Con tali artifizi e raggiri gli odierni arrestati sono riusciti a frodare negli ultimi cinque anni contributi per oltre 143 Milioni di euro. Soldi erogati dal Gestore dei Servizi Energetici (GSE) ma in ultima analisi prelevati dalle tariffe delle bollette elettriche pagate da tutti noi cittadini, attraverso una specifica voce in bolletta a sostegno delle energie rinnovabili.
L’indagine sulla maxi truffa è partita nell’ottobre del 2019, sulla base di un’attività di intelligence della Procura, poi sviluppata insieme alla Compagnia Guardia di Finanza Pavia, ha consentito di disvelare questo sistema di frode impernato, in ultima analisi, sulla falsificazione di documenti di trasporto e fatture. È stato dimostrato come la centrale elettrica, appena raggiunto il pieno regime di funzionamento, abbia sistematicamente ed illegalmente acquistato legname e biomasse non tracciate e ubicate ben oltre i 70 km di distanza previsti dalla normativa di settore, approvvigionandosi da fornitori non abilitati a certificare il prodotto, da aziende di trasformazione del legno non rientranti negli accordi quadro e da commercianti anche esteri.

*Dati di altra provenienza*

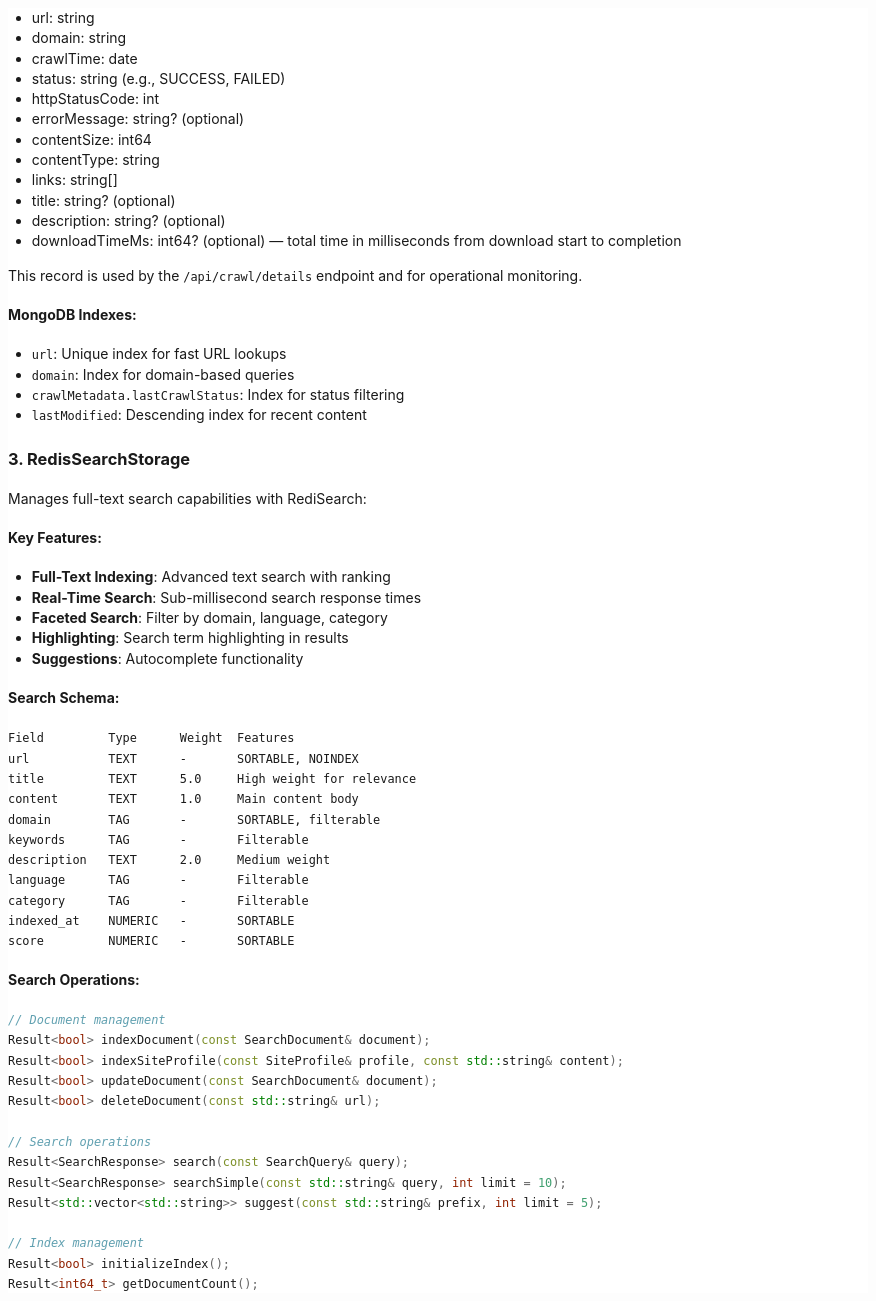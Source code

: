 - url: string
- domain: string
- crawlTime: date
- status: string (e.g., SUCCESS, FAILED)
- httpStatusCode: int
- errorMessage: string? (optional)
- contentSize: int64
- contentType: string
- links: string[]
- title: string? (optional)
- description: string? (optional)
- downloadTimeMs: int64? (optional) — total time in milliseconds from download start to completion

This record is used by the `/api/crawl/details` endpoint and for operational monitoring.


#### MongoDB Indexes:
- `url`: Unique index for fast URL lookups
- `domain`: Index for domain-based queries
- `crawlMetadata.lastCrawlStatus`: Index for status filtering
- `lastModified`: Descending index for recent content

### 3. RedisSearchStorage

Manages full-text search capabilities with RediSearch:

#### Key Features:
- **Full-Text Indexing**: Advanced text search with ranking
- **Real-Time Search**: Sub-millisecond search response times
- **Faceted Search**: Filter by domain, language, category
- **Highlighting**: Search term highlighting in results
- **Suggestions**: Autocomplete functionality

#### Search Schema:
```
Field         Type      Weight  Features
url           TEXT      -       SORTABLE, NOINDEX
title         TEXT      5.0     High weight for relevance
content       TEXT      1.0     Main content body
domain        TAG       -       SORTABLE, filterable
keywords      TAG       -       Filterable
description   TEXT      2.0     Medium weight
language      TAG       -       Filterable
category      TAG       -       Filterable
indexed_at    NUMERIC   -       SORTABLE
score         NUMERIC   -       SORTABLE
```

#### Search Operations:
```cpp
// Document management
Result<bool> indexDocument(const SearchDocument& document);
Result<bool> indexSiteProfile(const SiteProfile& profile, const std::string& content);
Result<bool> updateDocument(const SearchDocument& document);
Result<bool> deleteDocument(const std::string& url);

// Search operations
Result<SearchResponse> search(const SearchQuery& query);
Result<SearchResponse> searchSimple(const std::string& query, int limit = 10);
Result<std::vector<std::string>> suggest(const std::string& prefix, int limit = 5);

// Index management
Result<bool> initializeIndex();
Result<int64_t> getDocumentCount();
```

Tra le centinaia di carichi attenzionati in fase di indagine i militari della Guardia di Finanza, a solo titolo esemplificativo, hanno accertato come parte del legname “falsamente tracciato ed a km zero” provenisse dalla Svizzera e come, molti degli autisti di biomassa, viaggiassero persino con due documenti di trasporto: uno vero con provenienza non incentivabile che veniva distrutto non appena il carico arrivava nei pressi dell’impianto e uno falso redatto ad hoc che veniva conservato agli atti per dimostrare agli ispettori del ministero che tutto era regolare.
Il ruolo di principale promotore della maxi truffa, si legge in una nota Ansa, lo avrebbe svolto Pietro Franco Tali, ex amministratore delegato di Saipem, tra le persone finite ai domiciliari nell’ambito dell’inchiesta sulla maxi-truffa riguardante le energie rinnovabili condotta dalla Procura di Pavia. Il manager aveva quote della Biolevano, nel Pavese, che si occupava di lavorare gli scarti legnosi ma le aveva cedute a una società risultata a lui riconducibile.

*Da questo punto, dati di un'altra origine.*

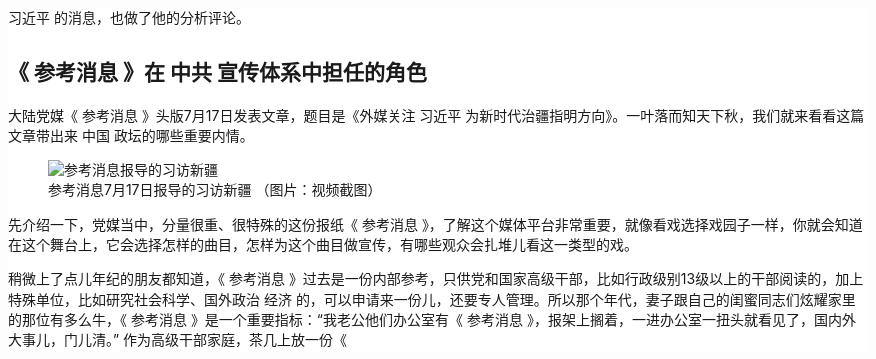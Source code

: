   <ok href="/term/1063">
   习近平
  </ok>
  的消息，也做了他的分析评论。
 </p>
 <h2>
  《
  <ok href="/term/511154">
   参考消息
  </ok>
  》在
  <ok href="/term/1059">
   中共
  </ok>
  宣传体系中担任的角色
 </h2>
 <p>
  大陆党媒《
  <ok href="/term/511154">
   参考消息
  </ok>
  》头版7月17日发表文章，题目是《外媒关注
  <ok href="/term/1063">
   习近平
  </ok>
  为新时代治疆指明方向》。一叶落而知天下秋，我们就来看看这篇文章带出来
  <ok href="/term/1120">
   中国
  </ok>
  政坛的哪些重要内情。
 </p>
 <figure class="OImage__StyledFigure-sc-1lfley0-0 hHSfVg">
  <img alt="参考消息报导的习访新疆" src="https://img.soundofhope.org/2022-07/1658242801393.jpg"/>
  <br/><figcaption>
   参考消息7月17日报导的习访新疆 （图片：视频截图）
  </figcaption>
 </figure>
 <p>
  先介绍一下，党媒当中，分量很重、很特殊的这份报纸《
  <ok href="/term/511154">
   参考消息
  </ok>
  》，了解这个媒体平台非常重要，就像看戏选择戏园子一样，你就会知道在这个舞台上，它会选择怎样的曲目，怎样为这个曲目做宣传，有哪些观众会扎堆儿看这一类型的戏。
 </p>
 <p>
  稍微上了点儿年纪的朋友都知道，《
  <ok href="/term/511154">
   参考消息
  </ok>
  》过去是一份内部参考，只供党和国家高级干部，比如行政级别13级以上的干部阅读的，加上特殊单位，比如研究社会科学、国外政治
  <ok href="/term/5444">
   经济
  </ok>
  的，可以申请来一份儿，还要专人管理。所以那个年代，妻子跟自己的闺蜜同志们炫耀家里的那位有多么牛，《
  <ok href="/term/511154">
   参考消息
  </ok>
  》是一个重要指标：“我老公他们办公室有《
  <ok href="/term/511154">
   参考消息
  </ok>
  》，报架上搁着，一进办公室一扭头就看见了，国内外大事儿，门儿清。” 作为高级干部家庭，茶几上放一份《
  <ok href="/term/511154">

Sul fronte dei fornitori di legname, le attività investigative, durate circa un anno, hanno permesso di individuare, per gli anni che vanno dal 2012 al 2019, altri tre soggetti, amministratori di società che, in associazione tra loro e con i vertici della centrale elettrica, si sono adoperati affinché la stessa potesse ottenere fraudolentemente il massimo contributo statale disponibile.
Le perquisizioni e i sequestri della copiosa documentazione e dei supporti informatici che le fiamme gialle stanno eseguendo in queste ore, potrebbero portare ad ulteriori sviluppi investigativi in relazione ad aspetti ancora da chiarire circa la reale provenienza e qualità di alcune partite di materiale conferite presso gli impianti della Biolevano.

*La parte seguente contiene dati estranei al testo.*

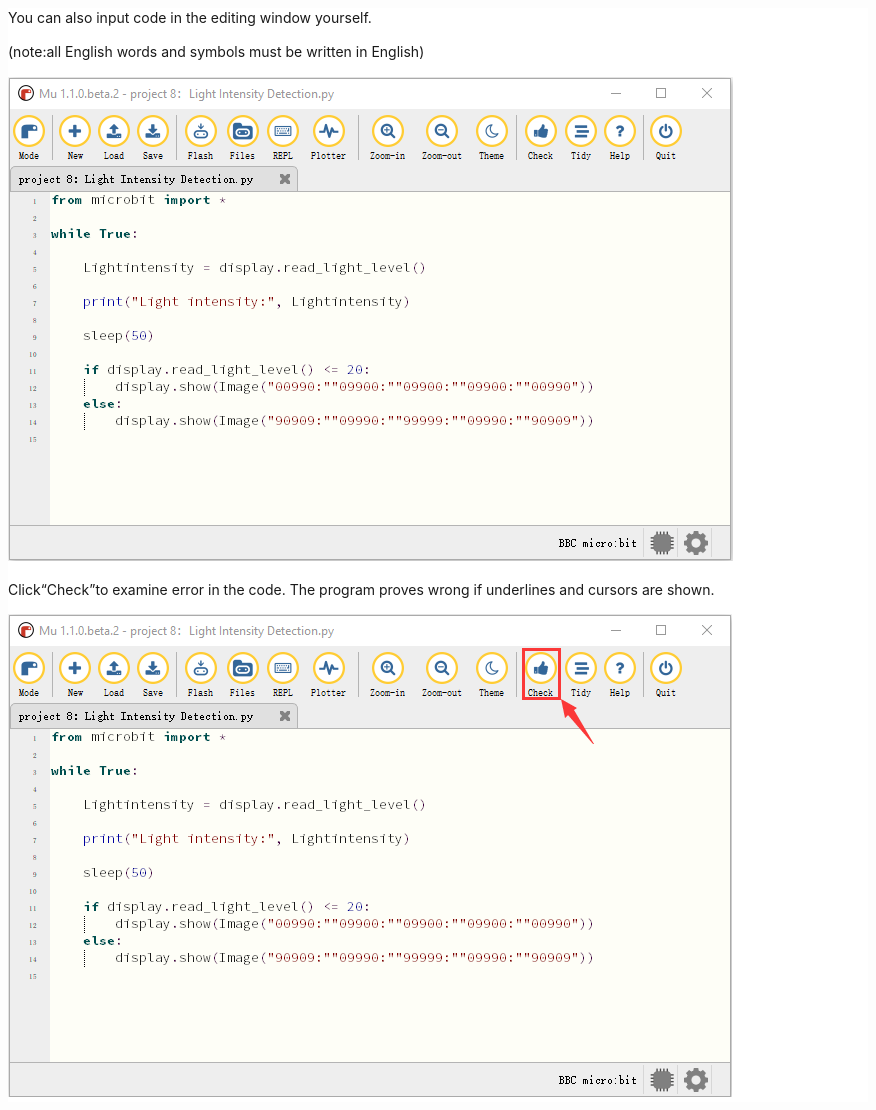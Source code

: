 You can also input code in the editing window yourself.

(note:all English words and symbols must be written in English)

![](media/b7420516b7192d2e8dc317c9a1b5e1b0.png)

Click“Check”to examine error in the code. The program proves wrong if underlines
and cursors are shown.

![](media/419dbd60d837588e958a6154e49eae3e.png)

Parimenti saranno eseguiti mirati accertamenti sia di natura documentale che attraverso l’acquisizione di informazioni, al fine di individuare ulteriori figure, fisiche e giuridiche che, nel corso degli anni si sono occupate di eseguire perizie agronomiche inalizzate alla quantificazione della biomassa presente nella “filiera corta” locale.
La Guardia di Finanza ed i Carabinieri, coordinati dalla locale Procura della Repubblica, confermano così il costante e incisivo impegno a tutela del mercato, dei cittadini e degli imprenditori onesti in linea con le strategie d’azione del Corpo della Guardia di Finanza, volte a rafforzare il contrasto ai fenomeni illeciti più gravi e insidiosi, integrando le funzioni di polizia economico-finanziaria con le indagini di polizia giudiziaria e garantendo il perseguimento degli obiettivi di aggressione dei patrimoni dei soggetti dediti ad attività criminose, al fine di assicurare l’effettivo recupero delle somme frutto, oggetto o provento delle condotte illecite.